Des cas particuliers peu pris en compte par la législation cantonale qui par exemple, dans le cas d’une famille recomposée prend en considération le revenu du beau-père ou de la belle-mère dans l’attribution d’une bourse, et ce même si ce ou cette dernière n’a aucune obligation légale vis-à-vis de l’étudiant.

Problème structurel

Pour Arthur Auderset, du syndicat SUD, il ne s’agit pas là de simples failles du système. C’est bel et bien l’ensemble de celui-ci qui est à revoir. «Il s’agit d’un problème structurel en Suisse, explique-t-il. Les étudiants, qui sont pourtant des travailleurs avec des semaines de plus de 50 heures parfois, bénéficient d’un statut spécial qui les prétérite. Ils n’ont pas droit au revenu d’insertion, ni aux subventions, ni aux mêmes conditions en cas de chômage. Tout le système est fondé sur un principe, celui que les parents doivent payer. Or, les familles ont changé et elles également subissent la crise. C’est donc un autre dispositif qu’il faut mettre en place, et le système doit être pris en charge par la collectivité et non par les familles, comme c’est déjà le cas pour les retraités, les malades, etc.»

Et de conclure: «leur filet social aujourd’hui, ce sont les bourses. Or, celles-ci sont notoirement insuffisantes et octroyées sur des critères arbitraires».

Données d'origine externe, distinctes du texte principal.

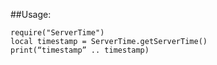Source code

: ##Usage:

    require("ServerTime")
    local timestamp = ServerTime.getServerTime()
    print(“timestamp” .. timestamp)
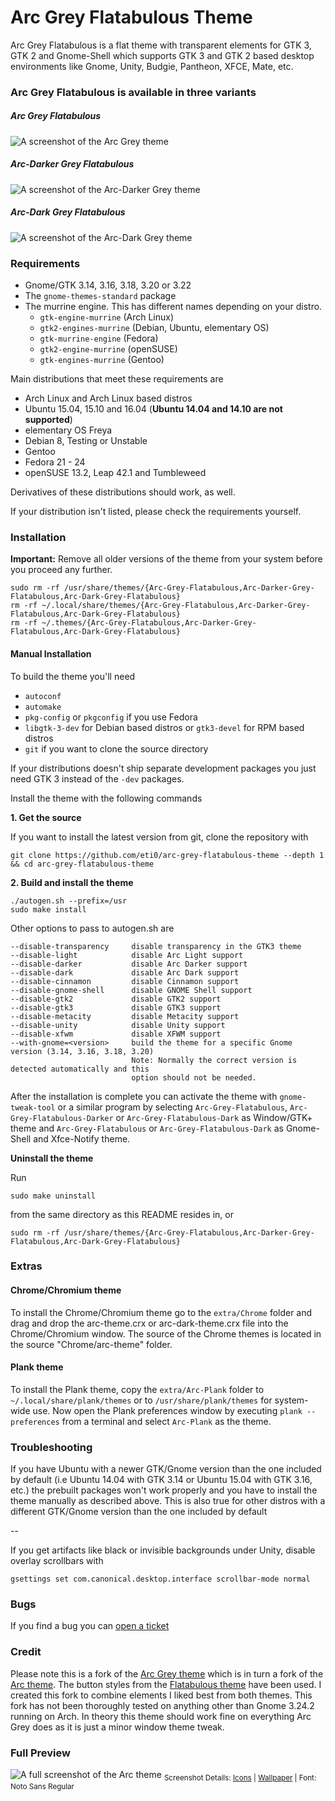 # Arc Grey Flatabulous Theme

Arc Grey Flatabulous is a flat theme with transparent elements for GTK 3, GTK 2 and Gnome-Shell which supports GTK 3 and GTK 2 based desktop environments like Gnome, Unity, Budgie, Pantheon, XFCE, Mate, etc.

### Arc Grey Flatabulous is available in three variants

##### Arc Grey Flatabulous

![A screenshot of the Arc Grey theme](http://i.imgur.com/oi7y9BP.jpg)

##### Arc-Darker Grey Flatabulous

![A screenshot of the Arc-Darker Grey theme](http://i.imgur.com/4BatNqe.jpg)

##### Arc-Dark Grey Flatabulous

![A screenshot of the Arc-Dark Grey theme](http://i.imgur.com/TnnCLKw.jpg)

### Requirements

* Gnome/GTK 3.14, 3.16, 3.18, 3.20 or 3.22
* The `gnome-themes-standard` package
* The murrine engine. This has different names depending on your distro.
  * `gtk-engine-murrine` (Arch Linux)
  * `gtk2-engines-murrine` (Debian, Ubuntu, elementary OS)
  * `gtk-murrine-engine` (Fedora)
  * `gtk2-engine-murrine` (openSUSE)
  * `gtk-engines-murrine` (Gentoo)

Main distributions that meet these requirements are

* Arch Linux and Arch Linux based distros
* Ubuntu 15.04, 15.10 and 16.04 (**Ubuntu 14.04 and 14.10 are not supported**)
* elementary OS Freya
* Debian 8, Testing or Unstable
* Gentoo
* Fedora 21 - 24
* openSUSE 13.2, Leap 42.1 and Tumbleweed

Derivatives of these distributions should work, as well.

If your distribution isn't listed, please check the requirements yourself.

### Installation

**Important:** Remove all older versions of the theme from your system before you proceed any further.

    sudo rm -rf /usr/share/themes/{Arc-Grey-Flatabulous,Arc-Darker-Grey-Flatabulous,Arc-Dark-Grey-Flatabulous}
    rm -rf ~/.local/share/themes/{Arc-Grey-Flatabulous,Arc-Darker-Grey-Flatabulous,Arc-Dark-Grey-Flatabulous}
    rm -rf ~/.themes/{Arc-Grey-Flatabulous,Arc-Darker-Grey-Flatabulous,Arc-Dark-Grey-Flatabulous}

#### Manual Installation

To build the theme you'll need
* `autoconf`
* `automake`
* `pkg-config` or `pkgconfig` if you use Fedora
* `libgtk-3-dev` for Debian based distros or `gtk3-devel` for RPM based distros
* `git` if you want to clone the source directory

If your distributions doesn't ship separate development packages you just need GTK 3 instead of the `-dev` packages.

Install the theme with the following commands

**1. Get the source**

If you want to install the latest version from git, clone the repository with

    git clone https://github.com/eti0/arc-grey-flatabulous-theme --depth 1 && cd arc-grey-flatabulous-theme

**2. Build and install the theme**

    ./autogen.sh --prefix=/usr
    sudo make install

Other options to pass to autogen.sh are

    --disable-transparency     disable transparency in the GTK3 theme
    --disable-light            disable Arc Light support
    --disable-darker           disable Arc Darker support
    --disable-dark             disable Arc Dark support
    --disable-cinnamon         disable Cinnamon support
    --disable-gnome-shell      disable GNOME Shell support
    --disable-gtk2             disable GTK2 support
    --disable-gtk3             disable GTK3 support
    --disable-metacity         disable Metacity support
    --disable-unity            disable Unity support
    --disable-xfwm             disable XFWM support
    --with-gnome=<version>     build the theme for a specific Gnome version (3.14, 3.16, 3.18, 3.20)
                               Note: Normally the correct version is detected automatically and this
                               option should not be needed.

After the installation is complete you can activate the theme with `gnome-tweak-tool` or a similar program by selecting `Arc-Grey-Flatabulous`, `Arc-Grey-Flatabulous-Darker` or `Arc-Grey-Flatabulous-Dark` as Window/GTK+ theme and `Arc-Grey-Flatabulous` or `Arc-Grey-Flatabulous-Dark` as Gnome-Shell and Xfce-Notify theme.

**Uninstall the theme**

Run

    sudo make uninstall

from the same directory as this README resides in, or

    sudo rm -rf /usr/share/themes/{Arc-Grey-Flatabulous,Arc-Darker-Grey-Flatabulous,Arc-Dark-Grey-Flatabulous}

### Extras

#### Chrome/Chromium theme
To install the Chrome/Chromium theme go to the `extra/Chrome` folder and drag and drop the arc-theme.crx or arc-dark-theme.crx file into the Chrome/Chromium window. The source of the Chrome themes is located in the source "Chrome/arc-theme" folder.

#### Plank theme
To install the Plank theme, copy the `extra/Arc-Plank` folder to `~/.local/share/plank/themes` or to `/usr/share/plank/themes` for system-wide use.
Now open the Plank preferences window by executing `plank --preferences` from a terminal and select `Arc-Plank` as the theme.

### Troubleshooting

If you have Ubuntu with a newer GTK/Gnome version than the one included by default (i.e Ubuntu 14.04 with GTK 3.14 or Ubuntu 15.04 with GTK 3.16, etc.) the prebuilt packages won't work properly and you have to install the theme manually as described above.
This is also true for other distros with a different GTK/Gnome version than the one included by default

--

If you get artifacts like black or invisible backgrounds under Unity, disable overlay scrollbars with

    gsettings set com.canonical.desktop.interface scrollbar-mode normal

### Bugs
If you find a bug you can [open a ticket](https://github.com/eti0/arc-grey-flatabulous-theme/issues)

### Credit
Please note this is a fork of the [Arc Grey theme](https://github.com/eti0/arc-grey-theme) which is in turn a fork of the [Arc theme](https://github.com/horst3180/arc-theme). The button styles from the [Flatabulous theme](https://github.com/anmoljagetia/Flatabulous) have been used. I created this fork to combine elements I liked best from both themes. This fork has not been thoroughly tested on anything other than Gnome 3.24.2 running on Arch. In theory this theme should work fine on everything Arc Grey does as it is just a minor window theme tweak.


### Full Preview
![A full screenshot of the Arc theme](http://i.imgur.com/VkhI2d5.png)
<sub>Screenshot Details: [Icons](https://github.com/eti0/arc-limon-icon-theme) | [Wallpaper](https://u.teknik.io/9S8IA.jpg) | Font: Noto Sans Regular</sub>
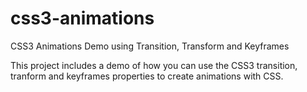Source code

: css3-animations
===============

CSS3 Animations Demo using Transition, Transform and Keyframes

This project includes a demo of how you can use the CSS3 transition, tranform and keyframes properties to create animations with CSS.

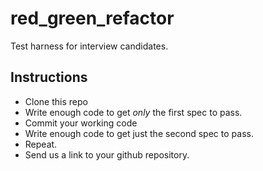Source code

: # red_green_refactor
Test harness for interview candidates.

## Instructions

* Clone this repo
* Write enough code to get *only* the first spec to pass.
* Commit your working code
* Write  enough code to get just the second spec to pass.
* Repeat.
* Send us a link to your github repository.

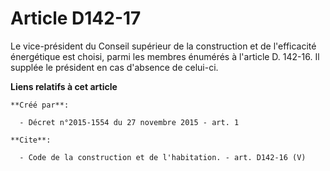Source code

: # Article D142-17

Le vice-président du Conseil supérieur de la construction et de l'efficacité énergétique est choisi, parmi les membres
énumérés à l'article D. 142-16. Il supplée le président en cas d'absence de celui-ci.

**Liens relatifs à cet article**

	**Créé par**:

	  - Décret n°2015-1554 du 27 novembre 2015 - art. 1

	**Cite**:

	  - Code de la construction et de l'habitation. - art. D142-16 (V)
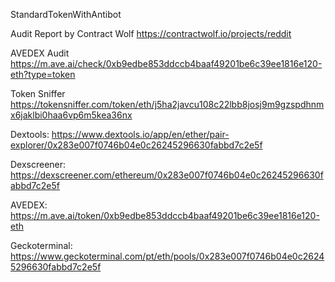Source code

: StandardTokenWithAntibot

Audit Report by Contract Wolf
https://contractwolf.io/projects/reddit

AVEDEX Audit
https://m.ave.ai/check/0xb9edbe853ddccb4baaf49201be6c39ee1816e120-eth?type=token

Token Sniffer
https://tokensniffer.com/token/eth/j5ha2javcu108c22lbb8josj9m9gzspdhnmx6jaklbi0haa6vp6m5kea36nx

Dextools: 
https://www.dextools.io/app/en/ether/pair-explorer/0x283e007f0746b04e0c26245296630fabbd7c2e5f

Dexscreener:
https://dexscreener.com/ethereum/0x283e007f0746b04e0c26245296630fabbd7c2e5f

AVEDEX:
https://m.ave.ai/token/0xb9edbe853ddccb4baaf49201be6c39ee1816e120-eth

Geckoterminal:
https://www.geckoterminal.com/pt/eth/pools/0x283e007f0746b04e0c26245296630fabbd7c2e5f
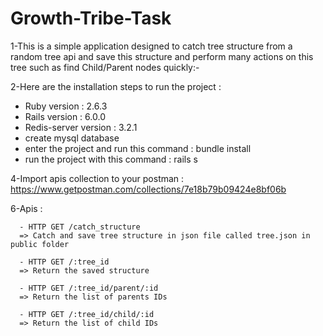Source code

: # Growth-Tribe-Task

1-This is a simple application designed to catch tree structure from a random tree api and save this structure and perform many actions on this tree 
  such as find Child/Parent nodes quickly:-

2-Here are the installation steps to run the project :

   - Ruby version  : 2.6.3
   - Rails version : 6.0.0
   - Redis-server version : 3.2.1
   - create mysql database
   - enter the project and run this command : bundle install
   - run the project with this command : rails s

4-Import apis collection to your postman : https://www.getpostman.com/collections/7e18b79b09424e8bf06b

6-Apis :
      
      - HTTP GET /catch_structure
      => Catch and save tree structure in json file called tree.json in public folder
      
      - HTTP GET /:tree_id
      => Return the saved structure
      
      - HTTP GET /:tree_id/parent/:id
      => Return the list of parents IDs
        
      - HTTP GET /:tree_id/child/:id
      => Return the list of child IDs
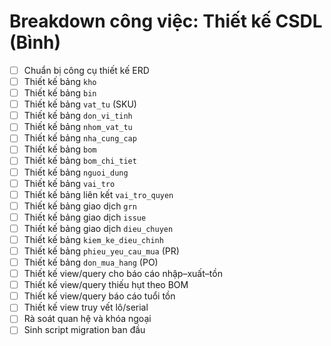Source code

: # Breakdown công việc: Thiết kế CSDL (Bình)

- [ ] Chuẩn bị công cụ thiết kế ERD
- [ ] Thiết kế bảng `kho`
- [ ] Thiết kế bảng `bin`
- [ ] Thiết kế bảng `vat_tu` (SKU)
- [ ] Thiết kế bảng `don_vi_tinh`
- [ ] Thiết kế bảng `nhom_vat_tu`
- [ ] Thiết kế bảng `nha_cung_cap`
- [ ] Thiết kế bảng `bom`
- [ ] Thiết kế bảng `bom_chi_tiet`
- [ ] Thiết kế bảng `nguoi_dung`
- [ ] Thiết kế bảng `vai_tro`
- [ ] Thiết kế bảng liên kết `vai_tro_quyen`
- [ ] Thiết kế bảng giao dịch `grn`
- [ ] Thiết kế bảng giao dịch `issue`
- [ ] Thiết kế bảng giao dịch `dieu_chuyen`
- [ ] Thiết kế bảng `kiem_ke_dieu_chinh`
- [ ] Thiết kế bảng `phieu_yeu_cau_mua` (PR)
- [ ] Thiết kế bảng `don_mua_hang` (PO)
- [ ] Thiết kế view/query cho báo cáo nhập–xuất–tồn
- [ ] Thiết kế view/query thiếu hụt theo BOM
- [ ] Thiết kế view/query báo cáo tuổi tồn
- [ ] Thiết kế view truy vết lô/serial
- [ ] Rà soát quan hệ và khóa ngoại
- [ ] Sinh script migration ban đầu
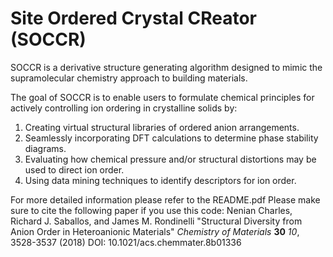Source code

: # Site Ordered Crystal CReator (SOCCR)

SOCCR is a derivative structure generating algorithm designed to mimic the supramolecular chemistry approach to building materials.

The goal of SOCCR is to enable users to formulate chemical principles for actively controlling ion ordering in crystalline solids by: 

1. Creating virtual structural libraries of ordered anion arrangements.
2. Seamlessly incorporating DFT calculations to determine phase stability diagrams.
3. Evaluating how chemical pressure and/or structural distortions may be used to direct ion order. 
4. Using data mining techniques to identify descriptors for ion order.

For more detailed information please refer to the README.pdf
Please make sure to cite the following paper if you use this code:
Nenian Charles, Richard J. Saballos, and James M. Rondinelli "Structural Diversity from Anion Order in Heteroanionic Materials"
<em>Chemistry of Materials</em> **30** <em>10</em>, 3528-3537 (2018)
DOI: 10.1021/acs.chemmater.8b01336
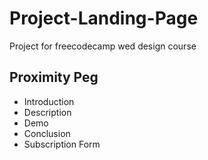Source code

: # Project-Landing-Page
Project for freecodecamp wed design course
## Proximity Peg
* Introduction
* Description
* Demo
* Conclusion
* Subscription Form


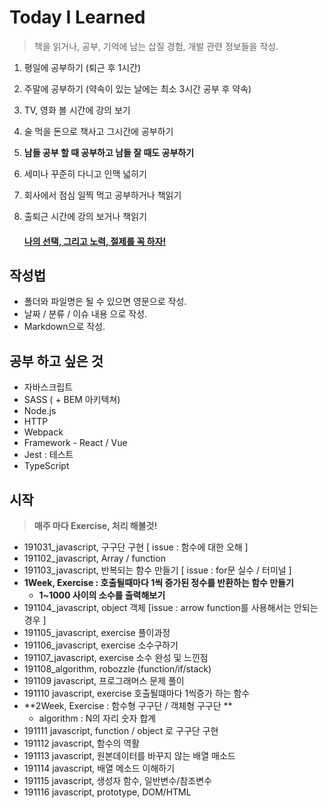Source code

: # Today I Learned

> 책을 읽거나, 공부, 기억에 남는 삽질 경험, 개발 관련 정보들을 작성.
>

1. 평일에 공부하기 (퇴근 후 1시간)

2. 주말에 공부하기 (약속이 있는 날에는 최소 3시간 공부 후 약속)

3. TV, 영화 볼 시간에 강의 보기

4. 술 먹을 돈으로 책사고 그시간에 공부하기

5. **남들 공부 할 때 공부하고 남들 잘 때도 공부하기**

6. 세미나 꾸준히 다니고 인맥 넓히기

7. 회사에서 점심 일찍 먹고 공부하거나 책읽기

8. 출퇴근 시간에 강의 보거나 책읽기

   #### <u>**나의 선택, 그리고 노력, 절제를 꼭 하자!**</u>

## 작성법

- 폴더와 파일명은 될 수 있으면 영문으로 작성.
- 날짜 / 분류 / 이슈 내용 으로 작성.
- Markdown으로 작성.

## 공부 하고 싶은 것

- 자바스크립트
- SASS ( + BEM 아키텍쳐)
- Node.js
- HTTP
- Webpack
- Framework - React / Vue
- Jest : 테스트
- TypeScript

## 시작 

> **매주 마다 Exercise, 처리 해볼것!**

- 191031_javascript, 구구단 구현  [ issue : 함수에 대한 오해 ]
- 191102_javascript, Array / function 
- 191103_javascript, 반복되는 함수 만들기 [ issue : for문 실수 / 터미널 ]
- **1Week, Exercise : 호출될때마다 1씩 증가된 정수를 반환하는 함수 만들기**
  - **1~1000 사이의 소수를 출력해보기** 
- 191104_javascript, object 객체 [issue : arrow function를 사용해서는 안되는 경우 ]
- 191105_javascript, exercise 풀이과정
- 191106_javascript, exercise 소수구하기
- 191107_javascript, exercise 소수 완성 및 느낀점
- 191108_algorithm, robozzle (function/if/stack)
- 191109 javascript, 프로그래머스 문제 풀이
- 191110 javascript, exercise 호출될떄마다 1씩증가 하는 함수
- **2Week, Exercise :  함수형 구구단 / 객체형 구구단 **
  - algorithm : N의 자리 숫자 합계
- 191111 javascript, function / object 로 구구단 구현
- 191112 javascript, 함수의 역활
- 191113 javascript, 원본데이터를 바꾸지 않는 배열 매소드
- 191114 javascript, 배열 메소드 이해하기
- 191115 javascript, 생성자 함수, 일반변수/참조변수
- 191116 javascript, prototype, DOM/HTML

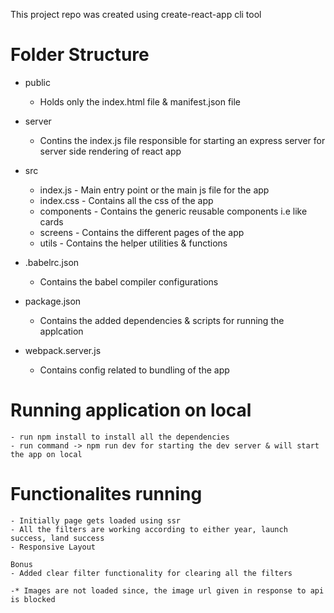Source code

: This project repo was created using create-react-app cli tool

# Folder Structure
 - public
    - Holds only the index.html file & manifest.json file

 - server
    - Contins the index.js file responsible for starting an express server for server side rendering of react app

 - src
    - index.js - Main entry point or the main js file for the app
    - index.css - Contains all the css of the app
    - components - Contains the generic reusable components i.e like cards
    - screens - Contains the different pages of the app
    - utils - Contains the helper utilities & functions

 - .babelrc.json
    - Contains the babel compiler configurations

 - package.json
    - Contains the added dependencies & scripts for running the applcation

 - webpack.server.js
    - Contains config related to bundling of the app

# Running application on local
    - run npm install to install all the dependencies
    - run command -> npm run dev for starting the dev server & will start the app on local

# Functionalites running
    - Initially page gets loaded using ssr
    - All the filters are working according to either year, launch success, land success
    - Responsive Layout
    
    Bonus
    - Added clear filter functionality for clearing all the filters

    -* Images are not loaded since, the image url given in response to api is blocked

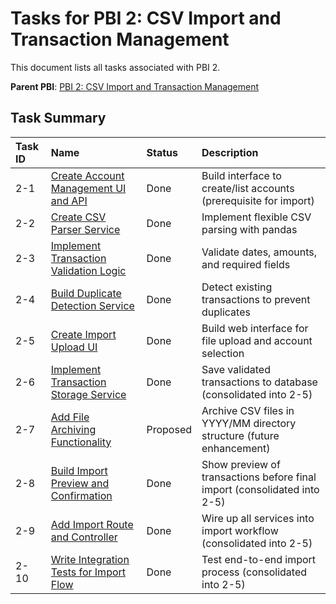 # Tasks for PBI 2: CSV Import and Transaction Management

This document lists all tasks associated with PBI 2.

**Parent PBI**: [PBI 2: CSV Import and Transaction Management](./prd.md)

## Task Summary

| Task ID | Name | Status | Description |
| :--- | :--- | :---- | :--- |
| 2-1 | [Create Account Management UI and API](./2-1.md) | Done | Build interface to create/list accounts (prerequisite for import) |
| 2-2 | [Create CSV Parser Service](./2-2.md) | Done | Implement flexible CSV parsing with pandas |
| 2-3 | [Implement Transaction Validation Logic](./2-3.md) | Done | Validate dates, amounts, and required fields |
| 2-4 | [Build Duplicate Detection Service](./2-4.md) | Done | Detect existing transactions to prevent duplicates |
| 2-5 | [Create Import Upload UI](./2-5.md) | Done | Build web interface for file upload and account selection |
| 2-6 | [Implement Transaction Storage Service](./2-6.md) | Done | Save validated transactions to database (consolidated into 2-5) |
| 2-7 | [Add File Archiving Functionality](./2-7.md) | Proposed | Archive CSV files in YYYY/MM directory structure (future enhancement) |
| 2-8 | [Build Import Preview and Confirmation](./2-8.md) | Done | Show preview of transactions before final import (consolidated into 2-5) |
| 2-9 | [Add Import Route and Controller](./2-9.md) | Done | Wire up all services into import workflow (consolidated into 2-5) |
| 2-10 | [Write Integration Tests for Import Flow](./2-10.md) | Done | Test end-to-end import process (consolidated into 2-5) |

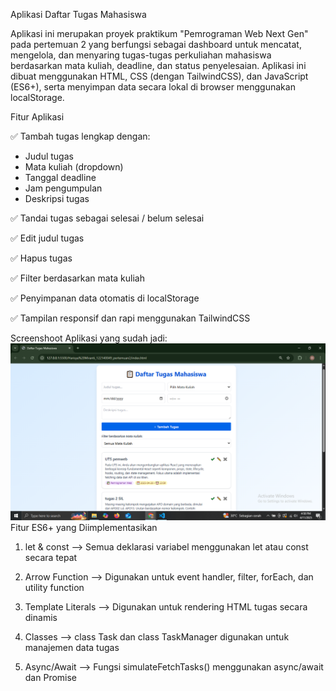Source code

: Aplikasi Daftar Tugas Mahasiswa

Aplikasi ini merupakan proyek praktikum "Pemrograman Web Next Gen" pada pertemuan 2 yang berfungsi sebagai dashboard untuk mencatat, mengelola, dan menyaring tugas-tugas perkuliahan mahasiswa berdasarkan mata kuliah, deadline, dan status penyelesaian.
Aplikasi ini dibuat menggunakan HTML, CSS (dengan TailwindCSS), dan JavaScript (ES6+), serta menyimpan data secara lokal di browser menggunakan localStorage.


Fitur Aplikasi

✅ Tambah tugas lengkap dengan:
- Judul tugas
- Mata kuliah (dropdown)
- Tanggal deadline
- Jam pengumpulan
- Deskripsi tugas

✅ Tandai tugas sebagai selesai / belum selesai

✅ Edit judul tugas

✅ Hapus tugas

✅ Filter berdasarkan mata kuliah

✅ Penyimpanan data otomatis di localStorage

✅ Tampilan responsif dan rapi menggunakan TailwindCSS

Screenshoot Aplikasi yang sudah jadi: 
![Screenshot aplikasi yang sudah jadi](DaftarTugas.png)
Fitur ES6+ yang Diimplementasikan

1. let & const
--> Semua deklarasi variabel menggunakan let atau const secara tepat

2. Arrow Function
--> Digunakan untuk event handler, filter, forEach, dan utility function

3. Template Literals
--> Digunakan untuk rendering HTML tugas secara dinamis

4. Classes
--> class Task dan class TaskManager digunakan untuk manajemen data tugas

5. Async/Await
--> Fungsi simulateFetchTasks() menggunakan async/await dan Promise
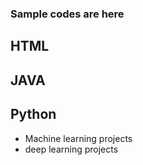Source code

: ### Sample codes are here
## HTML
## JAVA
## Python
* Machine learning projects
* deep learning projects
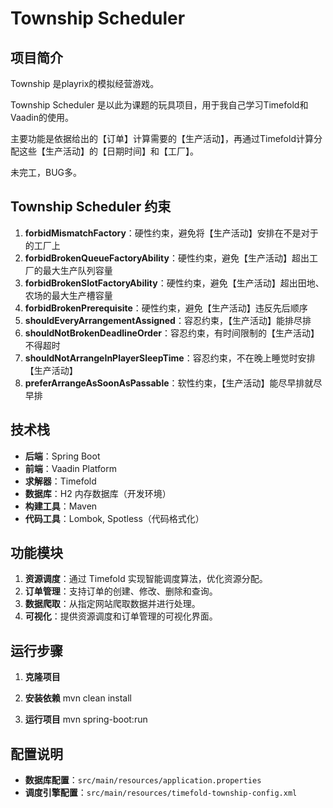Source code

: # Township Scheduler

## 项目简介

Township 是playrix的模拟经营游戏。

Township Scheduler 是以此为课题的玩具项目，用于我自己学习Timefold和Vaadin的使用。

主要功能是依据给出的【订单】计算需要的【生产活动】，再通过Timefold计算分配这些【生产活动】的【日期时间】和【工厂】。

未完工，BUG多。

## Township Scheduler 约束 

1. **forbidMismatchFactory**：硬性约束，避免将【生产活动】安排在不是对于的工厂上
2. **forbidBrokenQueueFactoryAbility**：硬性约束，避免【生产活动】超出工厂的最大生产队列容量
3. **forbidBrokenSlotFactoryAbility**：硬性约束，避免【生产活动】超出田地、农场的最大生产槽容量
4. **forbidBrokenPrerequisite**：硬性约束，避免【生产活动】违反先后顺序
5. **shouldEveryArrangementAssigned**：容忍约束，【生产活动】能排尽排
6. **shouldNotBrokenDeadlineOrder**：容忍约束，有时间限制的【生产活动】不得超时
7. **shouldNotArrangeInPlayerSleepTime**：容忍约束，不在晚上睡觉时安排【生产活动】
8. **preferArrangeAsSoonAsPassable**：软性约束，【生产活动】能尽早排就尽早排

## 技术栈

- **后端**：Spring Boot
- **前端**：Vaadin Platform
- **求解器**：Timefold
- **数据库**：H2 内存数据库（开发环境）
- **构建工具**：Maven
- **代码工具**：Lombok, Spotless（代码格式化）

## 功能模块

1. **资源调度**：通过 Timefold 实现智能调度算法，优化资源分配。
2. **订单管理**：支持订单的创建、修改、删除和查询。
3. **数据爬取**：从指定网站爬取数据并进行处理。
4. **可视化**：提供资源调度和订单管理的可视化界面。

## 运行步骤
1. **克隆项目**

2. **安装依赖**
    mvn clean install
3. **运行项目**
    mvn spring-boot:run

## 配置说明
- **数据库配置**：`src/main/resources/application.properties`
- **调度引擎配置**：`src/main/resources/timefold-township-config.xml`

Les étudiants étrangers plus exposés

Les étudiants étrangers représentent une des catégories les plus exposées à la précarité. Attirés par des taxes universitaires nettement moins élevées que ce que l’on peut observer aux États-Unis ou en Grande-Bretagne, et provenant de pays où les salaires sont bien plus modestes, ils sont nombreux à tenter leur chance chez nous. «C’est incontestablement une des catégories les plus précarisées, constate Ivan Devenoges, du SASME. Souvent ils se font piéger en arrivant ici pour un master avec à peine quelques milliers de francs qui ne leur permettent pas de tenir bien longtemps, compte tenu du coût de la vie chez nous. Il n’est d’ailleurs par rare que certains d’entre eux vivent avec 500 ou 600 francs par mois».